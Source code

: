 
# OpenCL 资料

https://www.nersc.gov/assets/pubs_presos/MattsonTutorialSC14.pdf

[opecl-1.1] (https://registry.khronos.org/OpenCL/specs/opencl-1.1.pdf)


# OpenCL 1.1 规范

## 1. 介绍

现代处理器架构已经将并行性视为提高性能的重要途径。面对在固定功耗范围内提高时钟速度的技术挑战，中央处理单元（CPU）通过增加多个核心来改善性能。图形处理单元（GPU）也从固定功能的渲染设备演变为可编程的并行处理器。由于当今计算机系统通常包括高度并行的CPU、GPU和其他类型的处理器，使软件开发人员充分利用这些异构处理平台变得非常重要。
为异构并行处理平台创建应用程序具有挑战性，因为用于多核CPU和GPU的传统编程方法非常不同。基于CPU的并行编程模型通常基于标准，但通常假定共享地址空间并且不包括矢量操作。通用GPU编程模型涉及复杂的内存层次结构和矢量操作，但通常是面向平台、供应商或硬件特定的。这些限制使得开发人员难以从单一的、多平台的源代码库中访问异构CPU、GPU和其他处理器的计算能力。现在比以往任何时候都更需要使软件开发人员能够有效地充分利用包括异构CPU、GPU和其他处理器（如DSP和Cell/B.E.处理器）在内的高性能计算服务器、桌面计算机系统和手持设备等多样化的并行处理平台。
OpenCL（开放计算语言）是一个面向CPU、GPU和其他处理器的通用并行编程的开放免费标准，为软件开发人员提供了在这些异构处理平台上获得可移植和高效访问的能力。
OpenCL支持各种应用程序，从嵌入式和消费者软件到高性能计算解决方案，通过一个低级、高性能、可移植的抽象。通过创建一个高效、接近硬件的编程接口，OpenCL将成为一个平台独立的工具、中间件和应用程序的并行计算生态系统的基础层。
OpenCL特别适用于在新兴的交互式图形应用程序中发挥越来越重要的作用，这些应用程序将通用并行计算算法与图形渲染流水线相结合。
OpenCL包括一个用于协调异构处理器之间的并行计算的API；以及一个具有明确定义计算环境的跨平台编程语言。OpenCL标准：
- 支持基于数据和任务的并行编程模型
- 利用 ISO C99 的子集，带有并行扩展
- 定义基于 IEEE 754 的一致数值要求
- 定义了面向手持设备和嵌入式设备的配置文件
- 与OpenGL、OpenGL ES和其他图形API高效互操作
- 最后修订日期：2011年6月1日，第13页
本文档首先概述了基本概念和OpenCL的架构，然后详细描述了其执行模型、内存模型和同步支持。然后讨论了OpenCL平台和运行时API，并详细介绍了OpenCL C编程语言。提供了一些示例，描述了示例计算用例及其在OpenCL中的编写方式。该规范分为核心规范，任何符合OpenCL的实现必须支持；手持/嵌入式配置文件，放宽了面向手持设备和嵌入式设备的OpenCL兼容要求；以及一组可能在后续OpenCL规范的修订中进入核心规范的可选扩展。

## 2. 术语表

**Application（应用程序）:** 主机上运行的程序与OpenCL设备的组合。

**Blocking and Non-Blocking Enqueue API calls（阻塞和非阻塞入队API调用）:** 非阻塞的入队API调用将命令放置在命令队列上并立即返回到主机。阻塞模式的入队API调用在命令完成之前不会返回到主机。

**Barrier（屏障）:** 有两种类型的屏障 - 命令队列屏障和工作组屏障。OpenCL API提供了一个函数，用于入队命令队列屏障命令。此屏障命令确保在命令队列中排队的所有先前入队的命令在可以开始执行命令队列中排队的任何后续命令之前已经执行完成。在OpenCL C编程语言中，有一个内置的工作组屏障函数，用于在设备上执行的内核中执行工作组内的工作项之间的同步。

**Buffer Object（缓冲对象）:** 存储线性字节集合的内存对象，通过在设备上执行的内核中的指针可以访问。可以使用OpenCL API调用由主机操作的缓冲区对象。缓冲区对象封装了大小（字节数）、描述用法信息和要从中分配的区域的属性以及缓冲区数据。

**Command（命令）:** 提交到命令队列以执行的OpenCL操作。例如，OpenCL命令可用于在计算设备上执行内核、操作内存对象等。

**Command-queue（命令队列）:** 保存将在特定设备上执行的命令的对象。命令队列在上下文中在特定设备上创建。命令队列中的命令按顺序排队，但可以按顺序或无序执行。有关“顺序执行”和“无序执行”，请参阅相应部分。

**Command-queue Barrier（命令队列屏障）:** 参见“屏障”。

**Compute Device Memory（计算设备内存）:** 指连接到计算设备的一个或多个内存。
------------------------------------------------------------------------
What lines in the entries above hold "Barrier"? Copy every one.

#### [SOLUTION TO THE EXERCISE]
**Barrier（屏障）:** 有两种类型的屏障 - 命令队列屏障和工作组屏障。OpenCL API提供了一个函数，用于入队命令队列屏障命令。此屏障命令确保在命令队列中排队的所有先前入队的命令在可以开始执行命令队列中排队的任何后续命令之前已经执行完成。在OpenCL C编程语言中，有一个内置的工作组屏障函数，用于在设备上执行的内核中执行工作组内的工作项之间的同步。
**Command-queue Barrier（命令队列屏障）:** 参见“屏障”。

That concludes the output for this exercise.